IEEE Conference on Computer Vision and Pattern Recognition (CVPR), 2023.
Abstract
We introduce an approach to enhance the novel view synthesis from images taken from a freely moving camera. The
introduced approach focuses on outdoor scenes where recovering accurate geometric scaffold and camera pose is
challenging, leading to inferior results using the state-of-the-art stable view synthesis (SVS) method. SVS and related
methods fail for outdoor scenes primarily due to (i) over-relying on the multiview stereo (MVS) for geometric scaffold
recovery and (ii) assuming COLMAP computed camera poses as the best possible estimates, despite it being well-studied
that MVS 3D reconstruction accuracy is limited to scene disparity and camera-pose accuracy is sensitive to key-point
correspondence selection.
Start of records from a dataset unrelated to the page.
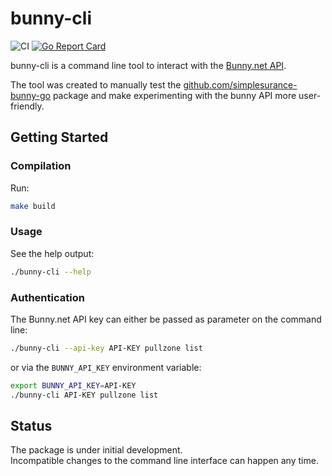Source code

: # bunny-cli
![CI](https://github.com/simplesurance/bunny-cli/actions/workflows/ci.yml/badge.svg)
[![Go Report Card](https://goreportcard.com/badge/github.com/simplesurance/bunny-cli)](https://goreportcard.com/report/github.com/simplesurance/bunny-cli)

bunny-cli is a command line tool to interact with the [Bunny.net
API](https://bunny.net).

The tool was created to manually test the
[github.com/simplesurance-bunny-go](https://github.com/simplesurance/bunny-go)
package and make experimenting with the bunny API more user-friendly.

## Getting Started

### Compilation

Run:

```sh
make build
```

### Usage

See the help output:
```sh
./bunny-cli --help
```

### Authentication

The Bunny.net API key can either be passed as parameter on the command line:

```sh
./bunny-cli --api-key API-KEY pullzone list
```

or via the `BUNNY_API_KEY` environment variable:

```sh
export BUNNY_API_KEY=API-KEY
./bunny-cli API-KEY pullzone list
```

## Status

The package is under initial development. \
Incompatible changes to the command line interface can happen any time.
This work proposes a principled way to enhance novel view synthesis solutions drawing
inspiration from the basics of multiple view geometry. By leveraging the complementary behavior of MVS and monocular
depth, we arrive at a better scene depth per view for nearby and far points, respectively. Moreover, our approach
jointly refines camera poses with image-based rendering via multiple rotation averaging graph optimization. The
recovered scene depth and the camera-pose help better view-dependent on-surface feature aggregation of the entire scene.
Extensive evaluation of our approach on the popular benchmark dataset, such as Tanks and Temples, shows substantial
improvement in view synthesis results compared to the prior art. For instance, our method shows 1.5 dB of PSNR
improvement on the Tank and Temples. Similar statistics are observed when tested on other benchmark datasets such as
FVS, Mip-NeRF 360, and DTU.